- [Activity]:
I would like you to print all the records below exactly as they are.

Stored data entries
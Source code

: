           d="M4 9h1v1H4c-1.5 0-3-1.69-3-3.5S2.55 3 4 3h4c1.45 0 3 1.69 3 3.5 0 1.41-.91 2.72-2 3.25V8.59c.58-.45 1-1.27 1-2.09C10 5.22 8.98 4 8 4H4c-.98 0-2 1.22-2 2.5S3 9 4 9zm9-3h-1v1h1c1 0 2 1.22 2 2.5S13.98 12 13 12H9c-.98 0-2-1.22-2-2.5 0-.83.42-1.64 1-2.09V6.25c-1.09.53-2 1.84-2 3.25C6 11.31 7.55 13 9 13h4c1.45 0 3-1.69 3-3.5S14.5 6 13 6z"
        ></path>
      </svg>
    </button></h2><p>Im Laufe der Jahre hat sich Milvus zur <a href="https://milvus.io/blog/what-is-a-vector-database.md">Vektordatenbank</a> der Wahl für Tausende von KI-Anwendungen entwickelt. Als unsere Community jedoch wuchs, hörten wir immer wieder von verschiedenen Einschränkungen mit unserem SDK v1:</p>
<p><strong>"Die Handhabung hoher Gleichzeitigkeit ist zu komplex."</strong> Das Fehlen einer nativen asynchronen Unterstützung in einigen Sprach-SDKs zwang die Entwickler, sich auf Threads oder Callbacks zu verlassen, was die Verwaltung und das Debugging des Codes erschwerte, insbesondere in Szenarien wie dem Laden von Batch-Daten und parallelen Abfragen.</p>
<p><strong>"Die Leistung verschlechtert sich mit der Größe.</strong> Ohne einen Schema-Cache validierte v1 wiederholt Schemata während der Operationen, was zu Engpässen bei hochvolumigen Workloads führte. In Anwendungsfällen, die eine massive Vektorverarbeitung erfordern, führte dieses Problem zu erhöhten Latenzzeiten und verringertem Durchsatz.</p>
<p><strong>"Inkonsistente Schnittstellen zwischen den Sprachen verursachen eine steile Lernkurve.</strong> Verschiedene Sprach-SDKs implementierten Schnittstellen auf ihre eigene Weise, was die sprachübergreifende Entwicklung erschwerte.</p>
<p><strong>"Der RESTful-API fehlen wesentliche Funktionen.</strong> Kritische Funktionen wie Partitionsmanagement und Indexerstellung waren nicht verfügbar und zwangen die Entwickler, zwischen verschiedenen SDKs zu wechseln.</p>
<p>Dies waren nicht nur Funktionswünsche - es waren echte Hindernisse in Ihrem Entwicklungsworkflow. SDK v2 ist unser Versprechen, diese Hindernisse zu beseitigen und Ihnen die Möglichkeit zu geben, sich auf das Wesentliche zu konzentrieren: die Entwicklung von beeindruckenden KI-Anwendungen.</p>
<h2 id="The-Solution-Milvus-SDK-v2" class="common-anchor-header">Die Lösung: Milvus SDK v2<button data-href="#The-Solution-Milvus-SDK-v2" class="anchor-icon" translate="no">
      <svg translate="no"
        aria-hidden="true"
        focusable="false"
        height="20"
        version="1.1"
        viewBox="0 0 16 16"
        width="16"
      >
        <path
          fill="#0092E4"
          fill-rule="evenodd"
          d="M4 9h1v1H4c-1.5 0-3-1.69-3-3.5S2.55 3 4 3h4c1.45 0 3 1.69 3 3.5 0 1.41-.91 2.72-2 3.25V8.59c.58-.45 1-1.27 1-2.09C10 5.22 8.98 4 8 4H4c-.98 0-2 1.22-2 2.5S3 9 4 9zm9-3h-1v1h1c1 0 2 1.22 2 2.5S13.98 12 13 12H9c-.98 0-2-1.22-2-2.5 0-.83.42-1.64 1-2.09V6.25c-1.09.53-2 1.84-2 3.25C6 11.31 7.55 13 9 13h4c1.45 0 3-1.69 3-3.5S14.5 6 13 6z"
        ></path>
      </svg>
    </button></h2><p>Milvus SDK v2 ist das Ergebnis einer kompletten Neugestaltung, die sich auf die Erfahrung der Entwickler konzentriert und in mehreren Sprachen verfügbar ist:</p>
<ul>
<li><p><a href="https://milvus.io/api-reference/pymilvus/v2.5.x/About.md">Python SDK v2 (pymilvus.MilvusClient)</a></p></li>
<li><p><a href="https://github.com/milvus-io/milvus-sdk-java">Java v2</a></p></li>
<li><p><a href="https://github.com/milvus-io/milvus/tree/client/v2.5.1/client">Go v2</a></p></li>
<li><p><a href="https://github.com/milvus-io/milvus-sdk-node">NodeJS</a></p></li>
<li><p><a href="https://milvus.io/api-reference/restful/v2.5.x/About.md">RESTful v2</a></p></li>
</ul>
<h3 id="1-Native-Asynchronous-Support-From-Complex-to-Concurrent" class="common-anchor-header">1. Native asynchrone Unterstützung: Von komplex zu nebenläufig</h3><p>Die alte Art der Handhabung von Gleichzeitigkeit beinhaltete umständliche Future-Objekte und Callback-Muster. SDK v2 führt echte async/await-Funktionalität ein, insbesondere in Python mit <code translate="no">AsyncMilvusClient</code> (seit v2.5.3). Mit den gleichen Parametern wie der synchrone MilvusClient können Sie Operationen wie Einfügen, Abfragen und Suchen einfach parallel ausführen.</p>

- [Task solution]:
Source code

:           d="M4 9h1v1H4c-1.5 0-3-1.69-3-3.5S2.55 3 4 3h4c1.45 0 3 1.69 3 3.5 0 1.41-.91 2.72-2 3.25V8.59c.58-.45 1-1.27 1-2.09C10 5.22 8.98 4 8 4H4c-.98 0-2 1.22-2 2.5S3 9 4 9zm9-3h-1v1h1c1 0 2 1.22 2 2.5S13.98 12 13 12H9c-.98 0-2-1.22-2-2.5 0-.83.42-1.64 1-2.09V6.25c-1.09.53-2 1.84-2 3.25C6 11.31 7.55 13 9 13h4c1.45 0 3-1.69 3-3.5S14.5 6 13 6z"
        ></path>
      </svg>
    </button></h2><p>Im Laufe der Jahre hat sich Milvus zur <a href="https://milvus.io/blog/what-is-a-vector-database.md">Vektordatenbank</a> der Wahl für Tausende von KI-Anwendungen entwickelt. Als unsere Community jedoch wuchs, hörten wir immer wieder von verschiedenen Einschränkungen mit unserem SDK v1:</p>
<p><strong>"Die Handhabung hoher Gleichzeitigkeit ist zu komplex."</strong> Das Fehlen einer nativen asynchronen Unterstützung in einigen Sprach-SDKs zwang die Entwickler, sich auf Threads oder Callbacks zu verlassen, was die Verwaltung und das Debugging des Codes erschwerte, insbesondere in Szenarien wie dem Laden von Batch-Daten und parallelen Abfragen.</p>
<p><strong>"Die Leistung verschlechtert sich mit der Größe.</strong> Ohne einen Schema-Cache validierte v1 wiederholt Schemata während der Operationen, was zu Engpässen bei hochvolumigen Workloads führte. In Anwendungsfällen, die eine massive Vektorverarbeitung erfordern, führte dieses Problem zu erhöhten Latenzzeiten und verringertem Durchsatz.</p>
<p><strong>"Inkonsistente Schnittstellen zwischen den Sprachen verursachen eine steile Lernkurve.</strong> Verschiedene Sprach-SDKs implementierten Schnittstellen auf ihre eigene Weise, was die sprachübergreifende Entwicklung erschwerte.</p>
<p><strong>"Der RESTful-API fehlen wesentliche Funktionen.</strong> Kritische Funktionen wie Partitionsmanagement und Indexerstellung waren nicht verfügbar und zwangen die Entwickler, zwischen verschiedenen SDKs zu wechseln.</p>
<p>Dies waren nicht nur Funktionswünsche - es waren echte Hindernisse in Ihrem Entwicklungsworkflow. SDK v2 ist unser Versprechen, diese Hindernisse zu beseitigen und Ihnen die Möglichkeit zu geben, sich auf das Wesentliche zu konzentrieren: die Entwicklung von beeindruckenden KI-Anwendungen.</p>
<h2 id="The-Solution-Milvus-SDK-v2" class="common-anchor-header">Die Lösung: Milvus SDK v2<button data-href="#The-Solution-Milvus-SDK-v2" class="anchor-icon" translate="no">
      <svg translate="no"
        aria-hidden="true"
        focusable="false"
        height="20"
        version="1.1"
        viewBox="0 0 16 16"
        width="16"
      >
        <path
          fill="#0092E4"
          fill-rule="evenodd"
          d="M4 9h1v1H4c-1.5 0-3-1.69-3-3.5S2.55 3 4 3h4c1.45 0 3 1.69 3 3.5 0 1.41-.91 2.72-2 3.25V8.59c.58-.45 1-1.27 1-2.09C10 5.22 8.98 4 8 4H4c-.98 0-2 1.22-2 2.5S3 9 4 9zm9-3h-1v1h1c1 0 2 1.22 2 2.5S13.98 12 13 12H9c-.98 0-2-1.22-2-2.5 0-.83.42-1.64 1-2.09V6.25c-1.09.53-2 1.84-2 3.25C6 11.31 7.55 13 9 13h4c1.45 0 3-1.69 3-3.5S14.5 6 13 6z"
        ></path>
      </svg>
    </button></h2><p>Milvus SDK v2 ist das Ergebnis einer kompletten Neugestaltung, die sich auf die Erfahrung der Entwickler konzentriert und in mehreren Sprachen verfügbar ist:</p>
<ul>
<li><p><a href="https://milvus.io/api-reference/pymilvus/v2.5.x/About.md">Python SDK v2 (pymilvus.MilvusClient)</a></p></li>
<li><p><a href="https://github.com/milvus-io/milvus-sdk-java">Java v2</a></p></li>
<li><p><a href="https://github.com/milvus-io/milvus/tree/client/v2.5.1/client">Go v2</a></p></li>
<li><p><a href="https://github.com/milvus-io/milvus-sdk-node">NodeJS</a></p></li>
<li><p><a href="https://milvus.io/api-reference/restful/v2.5.x/About.md">RESTful v2</a></p></li>
</ul>
<h3 id="1-Native-Asynchronous-Support-From-Complex-to-Concurrent" class="common-anchor-header">1. Native asynchrone Unterstützung: Von komplex zu nebenläufig</h3><p>Die alte Art der Handhabung von Gleichzeitigkeit beinhaltete umständliche Future-Objekte und Callback-Muster. SDK v2 führt echte async/await-Funktionalität ein, insbesondere in Python mit <code translate="no">AsyncMilvusClient</code> (seit v2.5.3). Mit den gleichen Parametern wie der synchrone MilvusClient können Sie Operationen wie Einfügen, Abfragen und Suchen einfach parallel ausführen.</p>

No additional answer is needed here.